> _BRIEF_: Exact transcription begins at the first line of the material below and ends with the line holding "Let's visualize that."; pictures are skipped.

> _EXTRACTED ENTRIES_:
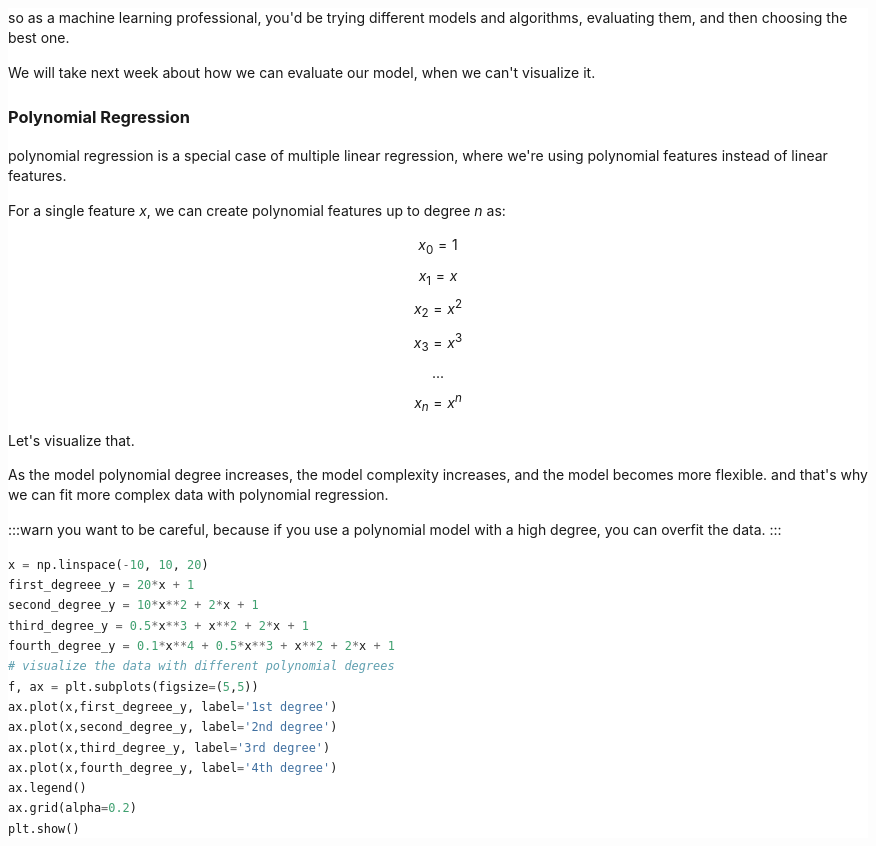 so as a machine learning professional, you'd be trying different models and algorithms, evaluating them, and then choosing the best one.

We will take next week about how we can evaluate our model, when we can't visualize it.

### Polynomial Regression
polynomial regression is a special case of multiple linear regression, where we're using polynomial features instead of linear features.

For a single feature $x$, we can create polynomial features up to degree $n$ as:

$$x_{0} = 1$$
$$x_{1} = x$$
$$x_{2} = x^{2}$$
$$x_{3} = x^{3}$$
$$...$$
$$x_{n} = x^{n}$$

Let's visualize that.

As the model polynomial degree increases, the model complexity increases, and the model becomes more flexible. and that's why we can fit more complex data with polynomial regression.

:::warn 
you want to be careful, because if you use a polynomial model with a high degree, you can overfit the data.
:::




```python
x = np.linspace(-10, 10, 20)
first_degreee_y = 20*x + 1
second_degree_y = 10*x**2 + 2*x + 1
third_degree_y = 0.5*x**3 + x**2 + 2*x + 1
fourth_degree_y = 0.1*x**4 + 0.5*x**3 + x**2 + 2*x + 1
# visualize the data with different polynomial degrees
f, ax = plt.subplots(figsize=(5,5))
ax.plot(x,first_degreee_y, label='1st degree')
ax.plot(x,second_degree_y, label='2nd degree')
ax.plot(x,third_degree_y, label='3rd degree')
ax.plot(x,fourth_degree_y, label='4th degree')
ax.legend()
ax.grid(alpha=0.2)
plt.show()
```

<CodeOutputBlock lang="python">


    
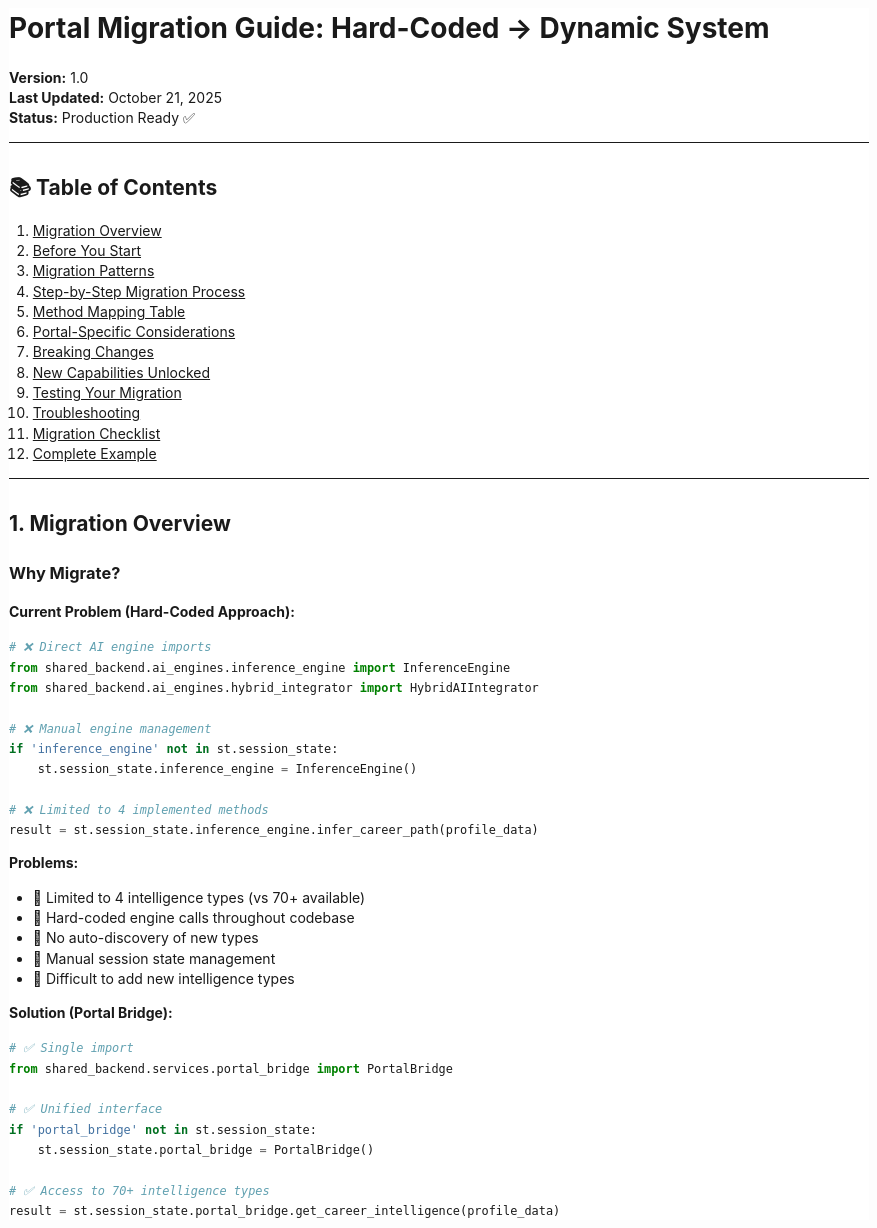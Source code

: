 # Portal Migration Guide: Hard-Coded → Dynamic System

**Version:** 1.0  
**Last Updated:** October 21, 2025  
**Status:** Production Ready ✅

---

## 📚 Table of Contents

1. [Migration Overview](#migration-overview)
2. [Before You Start](#before-you-start)
3. [Migration Patterns](#migration-patterns)
4. [Step-by-Step Migration Process](#step-by-step-migration-process)
5. [Method Mapping Table](#method-mapping-table)
6. [Portal-Specific Considerations](#portal-specific-considerations)
7. [Breaking Changes](#breaking-changes)
8. [New Capabilities Unlocked](#new-capabilities-unlocked)
9. [Testing Your Migration](#testing-your-migration)
10. [Troubleshooting](#troubleshooting)
11. [Migration Checklist](#migration-checklist)
12. [Complete Example](#complete-example)

---

## 1. Migration Overview

### Why Migrate?

**Current Problem (Hard-Coded Approach):**
```python
# ❌ Direct AI engine imports
from shared_backend.ai_engines.inference_engine import InferenceEngine
from shared_backend.ai_engines.hybrid_integrator import HybridAIIntegrator

# ❌ Manual engine management
if 'inference_engine' not in st.session_state:
    st.session_state.inference_engine = InferenceEngine()

# ❌ Limited to 4 implemented methods
result = st.session_state.inference_engine.infer_career_path(profile_data)
```

**Problems:**
- 🔴 Limited to 4 intelligence types (vs 70+ available)
- 🔴 Hard-coded engine calls throughout codebase
- 🔴 No auto-discovery of new types
- 🔴 Manual session state management
- 🔴 Difficult to add new intelligence types

**Solution (Portal Bridge):**
```python
# ✅ Single import
from shared_backend.services.portal_bridge import PortalBridge

# ✅ Unified interface
if 'portal_bridge' not in st.session_state:
    st.session_state.portal_bridge = PortalBridge()

# ✅ Access to 70+ intelligence types
result = st.session_state.portal_bridge.get_career_intelligence(profile_data)
```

> _EXERCISE SOLUTION_:
 so as a machine learning professional, you'd be trying different models and algorithms, evaluating them, and then choosing the best one.

We will take next week about how we can evaluate our model, when we can't visualize it.

### Polynomial Regression
polynomial regression is a special case of multiple linear regression, where we're using polynomial features instead of linear features.

For a single feature $x$, we can create polynomial features up to degree $n$ as:

$$x_{0} = 1$$
$$x_{1} = x$$
$$x_{2} = x^{2}$$
$$x_{3} = x^{3}$$
$$...$$
$$x_{n} = x^{n}$$

Let's visualize that.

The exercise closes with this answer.